━━━━━ Recorded information ━━━━━
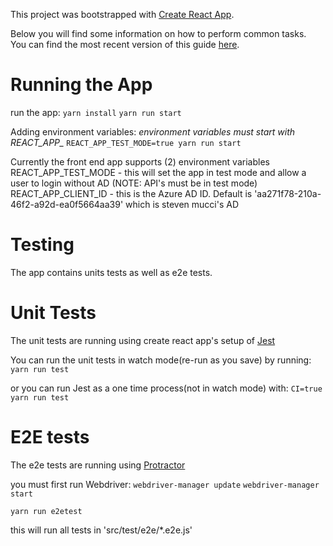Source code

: 
This project was bootstrapped with [Create React App](https://github.com/facebookincubator/create-react-app).

Below you will find some information on how to perform common tasks.<br>
You can find the most recent version of this guide [here](https://github.com/facebookincubator/create-react-app/blob/master/packages/react-scripts/template/README.md).

# Running the App #

run the app: 
``yarn install``
``yarn run start``

Adding environment variables:
 *environment variables must start with REACT_APP_*
    ``REACT_APP_TEST_MODE=true yarn run start``

Currently the front end app supports (2) environment variables 
REACT_APP_TEST_MODE - this will set the app in test mode and allow a user to login without AD (NOTE: API's must be in test mode)
REACT_APP_CLIENT_ID - this is the Azure AD ID.  Default is 'aa271f78-210a-46f2-a92d-ea0f5664aa39' which is steven mucci's AD 


# Testing #

The app contains units tests as well as e2e tests.

# Unit Tests #
The unit tests are running using create react app's setup of [Jest](https://github.com/facebookincubator/create-react-app/blob/master/packages/react-scripts/template/README.md#running-tests)
 
You can run the unit tests in watch mode(re-run as you save) by running:
``yarn run test``

or you can run Jest as a one time process(not in watch mode) with:
``CI=true yarn run test``

# E2E tests #

The e2e tests are running using [Protractor](http://www.protractortest.org/#/tutorial)

you must first run Webdriver:
``webdriver-manager update``
``webdriver-manager start``

``yarn run e2etest``

this will run all tests in 'src/test/e2e/*.e2e.js'






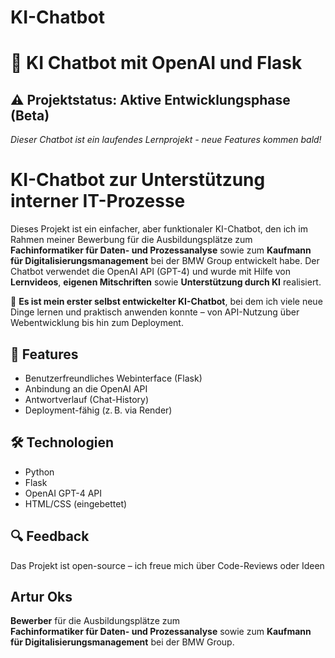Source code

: # KI-Chatbot
# 🤖 KI Chatbot mit OpenAI und Flask

## ⚠️ Projektstatus: Aktive Entwicklungsphase (Beta)  
*Dieser Chatbot ist ein laufendes Lernprojekt - neue Features kommen bald!*

# KI-Chatbot zur Unterstützung interner IT-Prozesse

Dieses Projekt ist ein einfacher, aber funktionaler KI-Chatbot, den ich im Rahmen meiner Bewerbung für die Ausbildungsplätze zum  
**Fachinformatiker für Daten- und Prozessanalyse** sowie zum **Kaufmann für Digitalisierungsmanagement** bei der BMW Group entwickelt habe.
Der Chatbot verwendet die OpenAI API (GPT-4) und wurde mit Hilfe von **Lernvideos**, **eigenen Mitschriften** sowie **Unterstützung durch KI** realisiert.

🧠 **Es ist mein erster selbst entwickelter KI-Chatbot**, bei dem ich viele neue Dinge lernen und praktisch anwenden konnte – von API-Nutzung über Webentwicklung bis hin zum Deployment.

## 🚀 Features

- Benutzerfreundliches Webinterface (Flask)
- Anbindung an die OpenAI API
- Antwortverlauf (Chat-History)
- Deployment-fähig (z. B. via Render)

## 🛠️ Technologien

- Python
- Flask
- OpenAI GPT-4 API
- HTML/CSS (eingebettet)

## 🔍 Feedback 
Das Projekt ist open-source – ich freue mich über Code-Reviews oder Ideen

## Artur Oks
 **Bewerber** für die Ausbildungsplätze zum  
**Fachinformatiker für Daten- und Prozessanalyse** sowie zum **Kaufmann für Digitalisierungsmanagement** bei der BMW Group.



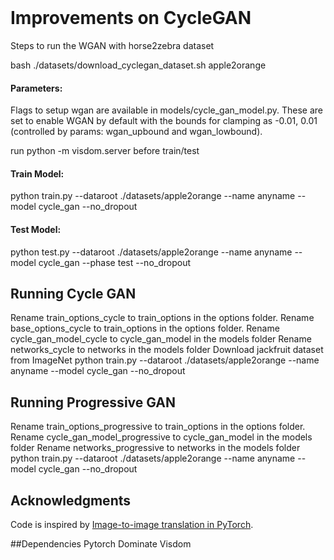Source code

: 
<br><br><br>

# Improvements on CycleGAN
Steps to run the WGAN with horse2zebra dataset

bash ./datasets/download_cyclegan_dataset.sh apple2orange

#### Parameters:

Flags to setup wgan are available in models/cycle_gan_model.py. These are set to enable WGAN by default with the bounds for clamping as -0.01, 0.01 (controlled by params: wgan_upbound and wgan_lowbound). 

run python -m visdom.server before train/test

#### Train Model: 

python train.py --dataroot ./datasets/apple2orange --name anyname --model cycle_gan --no_dropout

#### Test Model: 

python test.py --dataroot ./datasets/apple2orange --name anyname --model cycle_gan --phase test --no_dropout

## Running Cycle GAN
Rename train_options_cycle to train_options in the options folder. 
Rename base_options_cycle to train_options in the options folder. 
Rename cycle_gan_model_cycle to cycle_gan_model in the models folder
Rename networks_cycle to networks in the models folder
Download jackfruit dataset from ImageNet 
python train.py --dataroot ./datasets/apple2orange --name anyname --model cycle_gan --no_dropout
## Running Progressive GAN
Rename train_options_progressive to train_options in the options folder. 
Rename cycle_gan_model_progressive to cycle_gan_model in the models folder
Rename networks_progressive to networks in the models folder
python train.py --dataroot ./datasets/apple2orange --name anyname --model cycle_gan --no_dropout


## Acknowledgments
Code is inspired by [Image-to-image translation in PyTorch](https://github.com/junyanz/pytorch-CycleGAN-and-pix2pix).


##Dependencies
Pytorch
Dominate
Visdom


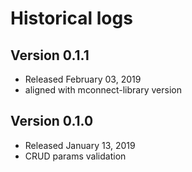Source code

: # Historical logs

## Version 0.1.1
- Released February 03, 2019
- aligned with mconnect-library version

## Version 0.1.0
- Released January 13, 2019
- CRUD params validation

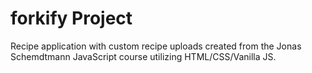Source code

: # forkify Project

Recipe application with custom recipe uploads created from the Jonas Schemdtmann JavaScript course utilizing HTML/CSS/Vanilla JS.
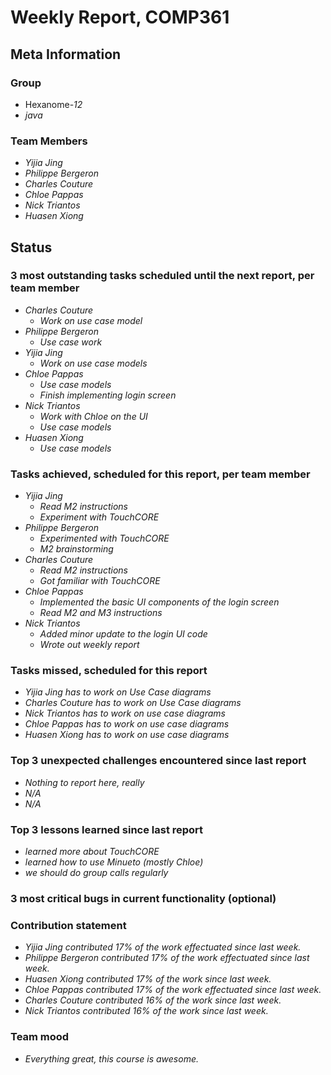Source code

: # Weekly Report, COMP361

## Meta Information

### Group

 * Hexanome-*12*
 * *java*

### Team Members

 * *Yijia Jing*
 * *Philippe Bergeron*
 * *Charles Couture*
 * *Chloe Pappas*
 * *Nick Triantos*
 * *Huasen Xiong*

## Status

### 3 most outstanding tasks scheduled until the next report, per team member

 * *Charles Couture*
   * *Work on use case model*
 * *Philippe Bergeron*
   * *Use case work*
 * *Yijia Jing*
   * *Work on use case models*
 * *Chloe Pappas*
   * *Use case models*
   * *Finish implementing login screen*
 * *Nick Triantos*
   * *Work with Chloe on the UI*
   * *Use case models*
 * *Huasen Xiong*
   * *Use case models*

### Tasks achieved, scheduled for this report, per team member

 * *Yijia Jing*
   * *Read M2 instructions*
   * *Experiment with TouchCORE*
 * *Philippe Bergeron*
   * *Experimented with TouchCORE*
   * *M2 brainstorming*
*  *Charles Couture*
   * *Read M2 instructions*
   * *Got familiar with TouchCORE*
*  *Chloe Pappas*
   * *Implemented the basic UI components of the login screen*
   * *Read M2 and M3 instructions*
*  *Nick Triantos*
   * *Added minor update to the login UI code*
   * *Wrote out weekly report*

### Tasks missed, scheduled for this report

 * *Yijia Jing has to work on Use Case diagrams*
 * *Charles Couture has to work on Use Case diagrams*
 * *Nick Triantos has to work on use case diagrams*
 * *Chloe Pappas has to work on use case diagrams*
 * *Huasen Xiong has to work on use case diagrams*

### Top 3 unexpected challenges encountered since last report

 * *Nothing to report here, really*
 * *N/A*
 * *N/A*


### Top 3 lessons learned since last report

 * *learned more about TouchCORE*
 * *learned how to use Minueto (mostly Chloe)*
 * *we should do group calls regularly* 

### 3 most critical bugs in current functionality (optional)



### Contribution statement

 * *Yijia Jing contributed 17% of the work effectuated since last week.*
 * *Philippe Bergeron contributed 17% of the work effectuated since last week.*
 * *Huasen Xiong contributed 17% of the work since last week.*  
 * *Chloe Pappas contributed 17% of the work effectuated since last week.*
 * *Charles Couture contributed 16% of the work since last week.*
 * *Nick Triantos contributed 16% of the work since last week.*

### Team mood

 * *Everything great, this course is awesome.*

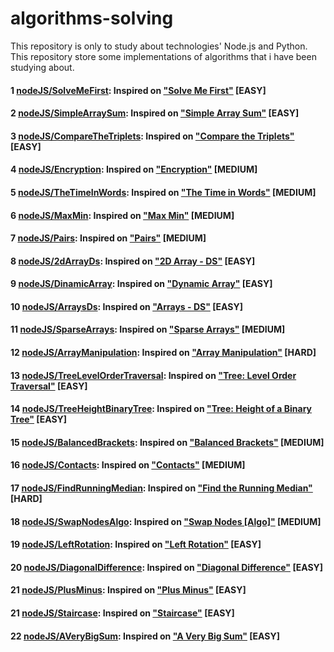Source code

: # algorithms-solving

This repository is only to study about technologies' Node.js and Python.  
This repository store some implementations of algorithms that i have been studying about.

#### 1 [nodeJS/SolveMeFirst](https://github.com/androdri1998/algorithms-solving/tree/main/nodeJS/SolveMeFirst/index.js): Inspired on ["Solve Me First"](https://www.hackerrank.com/challenges/solve-me-first/problem) [EASY]

#### 2 [nodeJS/SimpleArraySum](https://github.com/androdri1998/algorithms-solving/tree/main/nodeJS/SimpleArraySum/index.js): Inspired on ["Simple Array Sum"](https://www.hackerrank.com/challenges/simple-array-sum/problem) [EASY]

#### 3 [nodeJS/CompareTheTriplets](https://github.com/androdri1998/algorithms-solving/tree/main/nodeJS/CompareTheTriplets/index.js): Inspired on ["Compare the Triplets"](https://www.hackerrank.com/challenges/compare-the-triplets/problem) [EASY]

#### 4 [nodeJS/Encryption](https://github.com/androdri1998/algorithms-solving/tree/main/nodeJS/Encryption/index.js): Inspired on ["Encryption"](https://www.hackerrank.com/challenges/encryption/problem) [MEDIUM]

#### 5 [nodeJS/TheTimeInWords](https://github.com/androdri1998/algorithms-solving/tree/main/nodeJS/TheTimeInWords/index.js): Inspired on ["The Time in Words"](https://www.hackerrank.com/challenges/the-time-in-words/problem) [MEDIUM]

#### 6 [nodeJS/MaxMin](https://github.com/androdri1998/algorithms-solving/tree/main/nodeJS/MaxMin/index.js): Inspired on ["Max Min"](https://www.hackerrank.com/challenges/angry-children/problem) [MEDIUM]

#### 7 [nodeJS/Pairs](https://github.com/androdri1998/algorithms-solving/tree/main/nodeJS/Pairs/index.js): Inspired on ["Pairs"](https://www.hackerrank.com/challenges/pairs/problem) [MEDIUM]

#### 8 [nodeJS/2dArrayDs](https://github.com/androdri1998/algorithms-solving/tree/main/nodeJS/2dArrayDs/index.js): Inspired on ["2D Array - DS"](https://www.hackerrank.com/challenges/2d-array/problem) [EASY]

#### 9 [nodeJS/DinamicArray](https://github.com/androdri1998/algorithms-solving/tree/main/nodeJS/DinamicArray/index.js): Inspired on ["Dynamic Array"](https://www.hackerrank.com/challenges/dynamic-array/problem) [EASY]

#### 10 [nodeJS/ArraysDs](https://github.com/androdri1998/algorithms-solving/tree/main/nodeJS/ArraysDs/index.js): Inspired on ["Arrays - DS"](https://www.hackerrank.com/challenges/arrays-ds/problem) [EASY]

#### 11 [nodeJS/SparseArrays](https://github.com/androdri1998/algorithms-solving/tree/main/nodeJS/SparseArrays/index.js): Inspired on ["Sparse Arrays"](https://www.hackerrank.com/challenges/sparse-arrays/problem) [MEDIUM]

#### 12 [nodeJS/ArrayManipulation](https://github.com/androdri1998/algorithms-solving/tree/main/nodeJS/ArrayManipulation/index.js): Inspired on ["Array Manipulation"](https://www.hackerrank.com/challenges/crush/problem) [HARD]

#### 13 [nodeJS/TreeLevelOrderTraversal](https://github.com/androdri1998/algorithms-solving/tree/main/nodeJS/TreeLevelOrderTraversal/index.ts): Inspired on ["Tree: Level Order Traversal"](https://www.hackerrank.com/challenges/tree-level-order-traversal/problem) [EASY]

#### 14 [nodeJS/TreeHeightBinaryTree](https://github.com/androdri1998/algorithms-solving/tree/main/nodeJS/TreeHeightBinaryTree/index.ts): Inspired on ["Tree: Height of a Binary Tree"](https://www.hackerrank.com/challenges/tree-level-order-traversal/problem) [EASY]

#### 15 [nodeJS/BalancedBrackets](https://github.com/androdri1998/algorithms-solving/tree/main/nodeJS/BalancedBrackets/index.js): Inspired on ["Balanced Brackets"](https://www.hackerrank.com/challenges/balanced-brackets/problem) [MEDIUM]

#### 16 [nodeJS/Contacts](https://github.com/androdri1998/algorithms-solving/tree/main/nodeJS/Contacts/index.js): Inspired on ["Contacts"](https://www.hackerrank.com/challenges/contacts/problem) [MEDIUM]

#### 17 [nodeJS/FindRunningMedian](https://github.com/androdri1998/algorithms-solving/tree/main/nodeJS/FindRunningMedian/index.java): Inspired on ["Find the Running Median"](https://www.hackerrank.com/challenges/find-the-running-median/problem) [HARD]

#### 18 [nodeJS/SwapNodesAlgo](https://github.com/androdri1998/algorithms-solving/tree/main/nodeJS/SwapNodesAlgo/index.js): Inspired on ["Swap Nodes [Algo]"](https://www.hackerrank.com/challenges/swap-nodes-algo/problem) [MEDIUM]

#### 19 [nodeJS/LeftRotation](https://github.com/androdri1998/algorithms-solving/tree/main/nodeJS/LeftRotation/index.js): Inspired on ["Left Rotation"](https://www.hackerrank.com/challenges/array-left-rotation/problem) [EASY]

#### 20 [nodeJS/DiagonalDifference](https://github.com/androdri1998/algorithms-solving/tree/main/nodeJS/DiagonalDifference/index.js): Inspired on ["Diagonal Difference"](https://www.hackerrank.com/challenges/diagonal-difference/problem) [EASY]

#### 21 [nodeJS/PlusMinus](https://github.com/androdri1998/algorithms-solving/tree/main/nodeJS/PlusMinus/index.js): Inspired on ["Plus Minus"](https://www.hackerrank.com/challenges/plus-minus/problem) [EASY]

#### 21 [nodeJS/Staircase](https://github.com/androdri1998/algorithms-solving/tree/main/nodeJS/Staircase/index.js): Inspired on ["Staircase"](https://www.hackerrank.com/challenges/staircase/problem) [EASY]

#### 22 [nodeJS/AVeryBigSum](https://github.com/androdri1998/algorithms-solving/tree/main/nodeJS/AVeryBigSum/index.js): Inspired on ["A Very Big Sum"](https://www.hackerrank.com/challenges/a-very-big-sum/problem) [EASY]
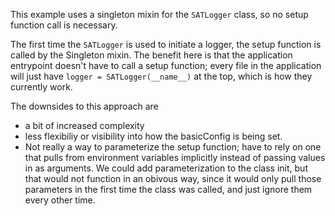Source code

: This example uses a singleton mixin for the `SATLogger` class, so no setup function call is necessary.

The first time the `SATLogger` is used to initiate a logger, the setup function is called by the Singleton mixin.
The benefit here is that the application entrypoint doesn't have to call a setup function;
every file in the application will just have `logger = SATLogger(__name__)` at the top,
which is how they currently work.

The downsides to this approach are
- a bit of increased complexity
- less flexibiliy or visibility into how the basicConfig is being set.
- Not really a way to parameterize the setup function; have to rely on one that pulls from environment variables
    implicitly instead of passing values in as arguments.
    We could add parameterization to the class init, but that would not function in an obivous way,
    since it would only pull those parameters in the first time the class was called,
    and just ignore them every other time.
━━━━━
#### What you should do:
Of all the lines in the data above, show only those that hold the word "Unterstützung".

#### Written solution:
# KI-Chatbot zur Unterstützung interner IT-Prozesse
Der Chatbot verwendet die OpenAI API (GPT-4) und wurde mit Hilfe von **Lernvideos**, **eigenen Mitschriften** sowie **Unterstützung durch KI** realisiert.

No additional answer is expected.